━━━━━ Material shown

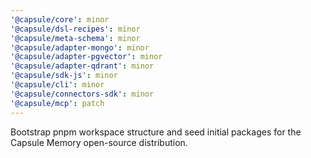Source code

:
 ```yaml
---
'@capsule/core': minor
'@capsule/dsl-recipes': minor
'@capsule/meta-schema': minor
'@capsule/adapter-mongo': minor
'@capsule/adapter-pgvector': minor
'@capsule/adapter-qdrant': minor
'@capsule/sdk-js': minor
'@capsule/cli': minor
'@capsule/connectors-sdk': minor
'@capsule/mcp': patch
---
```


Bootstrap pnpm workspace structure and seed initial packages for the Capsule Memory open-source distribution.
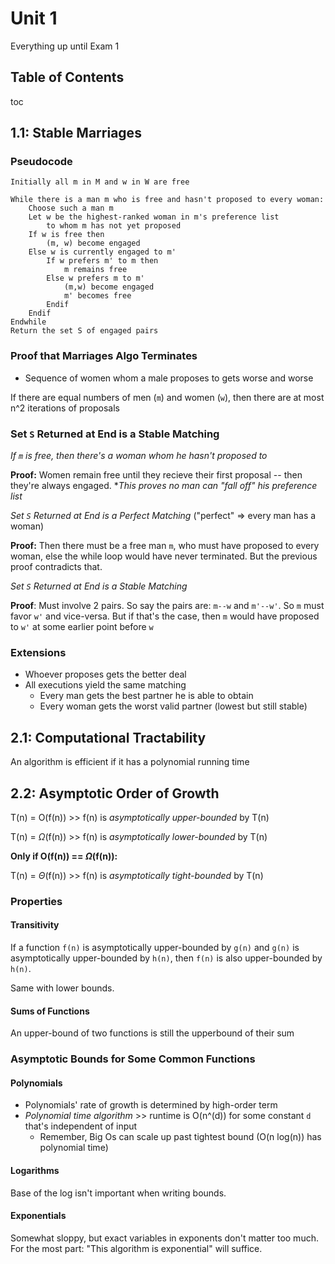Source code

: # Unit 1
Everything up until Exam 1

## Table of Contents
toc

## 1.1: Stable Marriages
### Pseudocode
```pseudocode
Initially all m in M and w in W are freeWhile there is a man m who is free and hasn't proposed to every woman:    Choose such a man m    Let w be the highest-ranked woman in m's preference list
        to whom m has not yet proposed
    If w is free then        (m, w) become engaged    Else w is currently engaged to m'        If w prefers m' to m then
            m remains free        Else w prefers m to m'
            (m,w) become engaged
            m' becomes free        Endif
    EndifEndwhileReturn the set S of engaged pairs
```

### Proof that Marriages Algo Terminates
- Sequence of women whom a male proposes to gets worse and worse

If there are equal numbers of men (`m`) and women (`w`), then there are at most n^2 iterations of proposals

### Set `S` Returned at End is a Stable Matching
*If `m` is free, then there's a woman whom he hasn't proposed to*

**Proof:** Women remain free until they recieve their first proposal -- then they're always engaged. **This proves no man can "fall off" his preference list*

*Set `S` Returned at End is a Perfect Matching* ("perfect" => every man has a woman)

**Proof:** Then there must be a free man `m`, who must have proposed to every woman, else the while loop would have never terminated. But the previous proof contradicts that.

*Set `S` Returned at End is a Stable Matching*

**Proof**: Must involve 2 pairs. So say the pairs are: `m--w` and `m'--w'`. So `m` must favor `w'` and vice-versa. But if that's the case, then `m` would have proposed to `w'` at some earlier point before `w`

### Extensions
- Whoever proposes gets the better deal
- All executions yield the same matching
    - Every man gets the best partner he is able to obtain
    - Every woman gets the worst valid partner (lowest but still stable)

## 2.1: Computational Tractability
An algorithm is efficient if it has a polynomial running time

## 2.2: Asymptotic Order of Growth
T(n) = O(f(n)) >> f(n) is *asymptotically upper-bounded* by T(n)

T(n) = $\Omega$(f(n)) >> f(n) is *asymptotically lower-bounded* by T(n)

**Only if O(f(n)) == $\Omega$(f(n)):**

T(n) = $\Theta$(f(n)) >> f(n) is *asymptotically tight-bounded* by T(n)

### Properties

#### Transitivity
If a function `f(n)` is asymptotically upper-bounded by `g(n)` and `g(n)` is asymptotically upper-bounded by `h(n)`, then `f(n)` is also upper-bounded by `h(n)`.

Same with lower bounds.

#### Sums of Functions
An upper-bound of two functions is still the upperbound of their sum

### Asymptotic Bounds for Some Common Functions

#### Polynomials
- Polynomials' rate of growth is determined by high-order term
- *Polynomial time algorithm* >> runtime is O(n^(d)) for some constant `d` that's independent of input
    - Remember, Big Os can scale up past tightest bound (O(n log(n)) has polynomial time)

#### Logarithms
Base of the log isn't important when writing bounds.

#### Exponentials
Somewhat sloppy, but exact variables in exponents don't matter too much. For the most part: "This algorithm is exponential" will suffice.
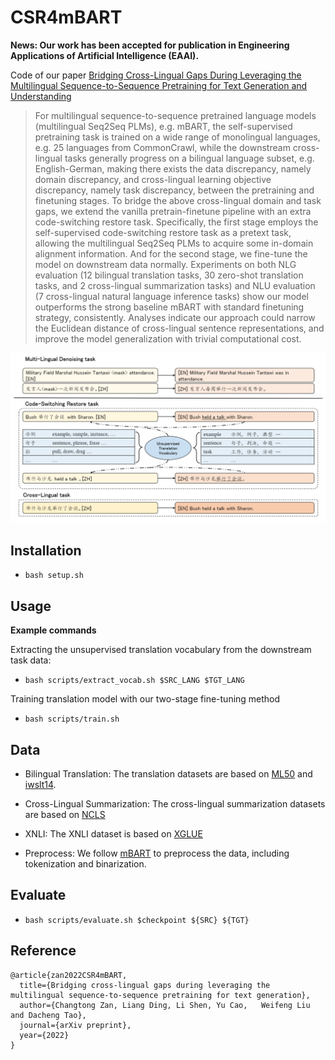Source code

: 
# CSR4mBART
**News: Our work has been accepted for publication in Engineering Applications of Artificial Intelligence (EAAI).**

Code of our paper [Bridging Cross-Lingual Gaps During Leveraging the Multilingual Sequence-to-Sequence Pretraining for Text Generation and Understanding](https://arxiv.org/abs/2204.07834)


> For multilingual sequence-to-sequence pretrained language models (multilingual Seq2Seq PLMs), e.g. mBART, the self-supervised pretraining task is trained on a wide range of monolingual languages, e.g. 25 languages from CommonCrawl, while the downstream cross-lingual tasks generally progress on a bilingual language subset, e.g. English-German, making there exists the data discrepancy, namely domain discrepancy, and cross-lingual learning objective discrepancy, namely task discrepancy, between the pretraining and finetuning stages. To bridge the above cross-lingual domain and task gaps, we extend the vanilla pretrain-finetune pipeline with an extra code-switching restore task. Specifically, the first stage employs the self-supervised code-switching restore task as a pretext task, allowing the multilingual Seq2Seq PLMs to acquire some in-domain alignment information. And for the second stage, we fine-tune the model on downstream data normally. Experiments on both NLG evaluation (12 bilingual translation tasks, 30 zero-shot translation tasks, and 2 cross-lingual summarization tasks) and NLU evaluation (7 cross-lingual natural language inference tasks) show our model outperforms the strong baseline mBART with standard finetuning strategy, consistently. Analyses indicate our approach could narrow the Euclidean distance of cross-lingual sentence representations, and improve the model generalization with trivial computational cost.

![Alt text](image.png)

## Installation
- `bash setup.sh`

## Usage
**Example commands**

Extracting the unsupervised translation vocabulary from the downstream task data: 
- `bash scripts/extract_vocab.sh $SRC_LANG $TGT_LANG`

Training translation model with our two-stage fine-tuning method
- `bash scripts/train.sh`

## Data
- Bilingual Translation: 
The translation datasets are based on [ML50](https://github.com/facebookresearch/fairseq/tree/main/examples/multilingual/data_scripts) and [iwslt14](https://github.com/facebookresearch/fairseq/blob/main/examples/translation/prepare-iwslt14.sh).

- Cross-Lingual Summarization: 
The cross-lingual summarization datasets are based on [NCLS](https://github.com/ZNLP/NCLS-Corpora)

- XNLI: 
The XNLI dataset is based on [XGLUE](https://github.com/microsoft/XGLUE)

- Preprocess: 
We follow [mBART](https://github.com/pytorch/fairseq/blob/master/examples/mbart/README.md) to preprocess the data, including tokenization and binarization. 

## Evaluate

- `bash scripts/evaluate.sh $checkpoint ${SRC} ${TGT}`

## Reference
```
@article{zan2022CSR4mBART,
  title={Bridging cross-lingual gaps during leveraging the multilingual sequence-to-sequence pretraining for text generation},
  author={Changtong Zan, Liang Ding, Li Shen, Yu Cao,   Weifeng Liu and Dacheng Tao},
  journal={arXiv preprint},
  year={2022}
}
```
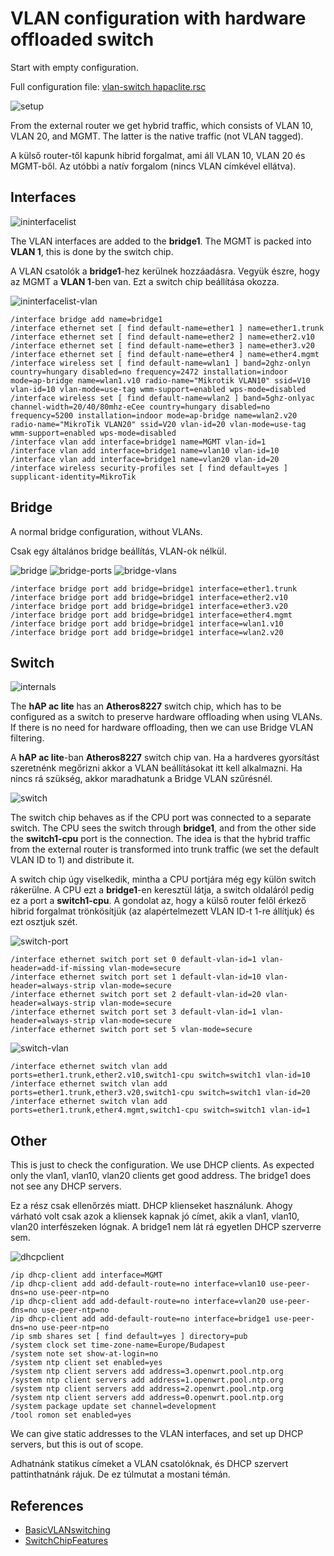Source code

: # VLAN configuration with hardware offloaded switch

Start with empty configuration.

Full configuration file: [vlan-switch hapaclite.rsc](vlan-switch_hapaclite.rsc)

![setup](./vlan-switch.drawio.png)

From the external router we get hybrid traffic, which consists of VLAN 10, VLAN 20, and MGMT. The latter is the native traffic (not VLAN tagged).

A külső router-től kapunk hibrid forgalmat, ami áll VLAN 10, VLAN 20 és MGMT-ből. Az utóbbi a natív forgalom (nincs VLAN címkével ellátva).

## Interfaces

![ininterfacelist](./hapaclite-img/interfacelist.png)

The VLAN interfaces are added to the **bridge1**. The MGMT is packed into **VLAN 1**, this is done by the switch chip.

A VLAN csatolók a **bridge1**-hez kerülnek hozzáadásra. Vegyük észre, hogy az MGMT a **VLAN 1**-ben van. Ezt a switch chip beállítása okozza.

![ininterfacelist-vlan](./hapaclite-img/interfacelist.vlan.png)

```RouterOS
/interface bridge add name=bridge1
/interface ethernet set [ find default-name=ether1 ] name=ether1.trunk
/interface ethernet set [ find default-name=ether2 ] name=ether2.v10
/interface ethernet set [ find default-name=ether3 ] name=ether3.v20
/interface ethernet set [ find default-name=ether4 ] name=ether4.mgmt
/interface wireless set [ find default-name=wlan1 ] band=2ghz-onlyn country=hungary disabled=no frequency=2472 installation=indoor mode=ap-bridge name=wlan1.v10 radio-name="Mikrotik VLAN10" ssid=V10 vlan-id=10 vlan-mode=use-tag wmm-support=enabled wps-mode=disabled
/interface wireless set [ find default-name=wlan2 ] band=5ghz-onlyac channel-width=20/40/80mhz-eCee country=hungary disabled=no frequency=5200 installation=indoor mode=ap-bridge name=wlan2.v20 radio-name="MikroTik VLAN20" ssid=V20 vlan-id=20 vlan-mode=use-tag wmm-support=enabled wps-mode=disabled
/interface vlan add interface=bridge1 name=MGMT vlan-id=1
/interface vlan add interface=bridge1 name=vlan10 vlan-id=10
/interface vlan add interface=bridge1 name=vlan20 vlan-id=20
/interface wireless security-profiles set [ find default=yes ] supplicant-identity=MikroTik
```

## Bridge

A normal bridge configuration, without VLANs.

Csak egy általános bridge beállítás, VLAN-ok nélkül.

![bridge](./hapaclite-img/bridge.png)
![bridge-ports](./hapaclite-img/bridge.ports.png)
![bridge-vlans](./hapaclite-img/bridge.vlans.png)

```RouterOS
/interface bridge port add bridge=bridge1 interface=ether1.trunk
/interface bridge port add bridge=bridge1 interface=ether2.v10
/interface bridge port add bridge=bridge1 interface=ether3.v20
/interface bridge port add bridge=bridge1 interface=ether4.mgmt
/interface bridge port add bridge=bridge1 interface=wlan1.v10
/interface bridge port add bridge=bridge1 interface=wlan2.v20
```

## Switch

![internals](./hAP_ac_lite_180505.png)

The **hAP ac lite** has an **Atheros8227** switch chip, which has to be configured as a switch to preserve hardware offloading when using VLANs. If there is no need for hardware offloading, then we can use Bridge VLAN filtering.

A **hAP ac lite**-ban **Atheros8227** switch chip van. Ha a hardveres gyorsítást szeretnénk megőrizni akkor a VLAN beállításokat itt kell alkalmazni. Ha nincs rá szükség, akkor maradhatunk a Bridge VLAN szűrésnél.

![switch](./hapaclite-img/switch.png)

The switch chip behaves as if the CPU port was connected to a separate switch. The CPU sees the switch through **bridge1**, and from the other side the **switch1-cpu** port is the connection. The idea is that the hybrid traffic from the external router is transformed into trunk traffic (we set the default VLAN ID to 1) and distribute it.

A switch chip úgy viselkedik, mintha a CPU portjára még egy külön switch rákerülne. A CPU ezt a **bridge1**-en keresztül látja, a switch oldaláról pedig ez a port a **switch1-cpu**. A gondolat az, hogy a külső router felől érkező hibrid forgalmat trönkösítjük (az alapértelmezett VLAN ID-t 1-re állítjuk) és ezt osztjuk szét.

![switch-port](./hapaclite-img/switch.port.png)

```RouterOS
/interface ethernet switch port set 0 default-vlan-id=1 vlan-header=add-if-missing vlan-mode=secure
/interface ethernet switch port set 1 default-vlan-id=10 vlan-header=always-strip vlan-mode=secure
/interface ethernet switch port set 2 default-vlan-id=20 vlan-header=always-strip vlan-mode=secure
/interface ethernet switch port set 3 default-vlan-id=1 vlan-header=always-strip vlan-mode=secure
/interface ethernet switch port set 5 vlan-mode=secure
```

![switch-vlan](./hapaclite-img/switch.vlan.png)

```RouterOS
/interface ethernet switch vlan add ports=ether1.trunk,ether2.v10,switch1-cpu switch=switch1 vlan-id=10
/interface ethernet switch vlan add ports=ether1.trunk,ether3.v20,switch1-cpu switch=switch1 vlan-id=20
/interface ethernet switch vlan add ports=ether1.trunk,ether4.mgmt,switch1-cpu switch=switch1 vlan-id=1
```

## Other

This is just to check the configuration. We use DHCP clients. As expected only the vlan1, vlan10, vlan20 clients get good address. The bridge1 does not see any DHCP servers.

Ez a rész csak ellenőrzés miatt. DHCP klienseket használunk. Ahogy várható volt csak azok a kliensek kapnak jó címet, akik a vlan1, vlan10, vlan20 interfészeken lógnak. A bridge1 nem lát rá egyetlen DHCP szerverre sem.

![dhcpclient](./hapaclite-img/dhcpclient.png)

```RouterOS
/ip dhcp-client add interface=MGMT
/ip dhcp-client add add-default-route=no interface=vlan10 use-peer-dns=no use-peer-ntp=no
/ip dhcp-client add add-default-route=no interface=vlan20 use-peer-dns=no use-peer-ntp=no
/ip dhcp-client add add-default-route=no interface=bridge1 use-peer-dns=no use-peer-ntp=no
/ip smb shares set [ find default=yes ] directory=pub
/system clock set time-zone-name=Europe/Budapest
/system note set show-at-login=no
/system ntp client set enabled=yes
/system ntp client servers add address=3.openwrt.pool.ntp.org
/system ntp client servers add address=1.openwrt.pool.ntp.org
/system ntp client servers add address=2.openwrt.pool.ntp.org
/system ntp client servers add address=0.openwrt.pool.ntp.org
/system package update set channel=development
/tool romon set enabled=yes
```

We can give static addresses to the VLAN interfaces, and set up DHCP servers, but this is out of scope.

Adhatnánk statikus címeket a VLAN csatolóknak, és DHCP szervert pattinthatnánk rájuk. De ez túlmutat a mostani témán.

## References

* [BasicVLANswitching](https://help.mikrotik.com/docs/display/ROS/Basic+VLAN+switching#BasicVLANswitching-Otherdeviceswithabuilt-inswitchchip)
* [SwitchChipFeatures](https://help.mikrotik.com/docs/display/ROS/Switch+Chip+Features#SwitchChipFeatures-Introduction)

━━━━━━━━━━

Repeat, with no pictures, every line from the top of the entries above through the line that has "### Proof that Marriages Algo Terminates", keeping each one exact.

Source code

:
 ```yaml
---
'@capsule/core': minor
'@capsule/dsl-recipes': minor
'@capsule/meta-schema': minor
'@capsule/adapter-mongo': minor
'@capsule/adapter-pgvector': minor
'@capsule/adapter-qdrant': minor
'@capsule/sdk-js': minor
'@capsule/cli': minor
'@capsule/connectors-sdk': minor
'@capsule/mcp': patch
---
```


Bootstrap pnpm workspace structure and seed initial packages for the Capsule Memory open-source distribution.
Source code

: # Unit 1
Everything up until Exam 1

## Table of Contents
toc

## 1.1: Stable Marriages
### Pseudocode
```pseudocode
Initially all m in M and w in W are freeWhile there is a man m who is free and hasn't proposed to every woman:    Choose such a man m    Let w be the highest-ranked woman in m's preference list
        to whom m has not yet proposed
    If w is free then        (m, w) become engaged    Else w is currently engaged to m'        If w prefers m' to m then
            m remains free        Else w prefers m to m'
            (m,w) become engaged
            m' becomes free        Endif
    EndifEndwhileReturn the set S of engaged pairs
```

### Proof that Marriages Algo Terminates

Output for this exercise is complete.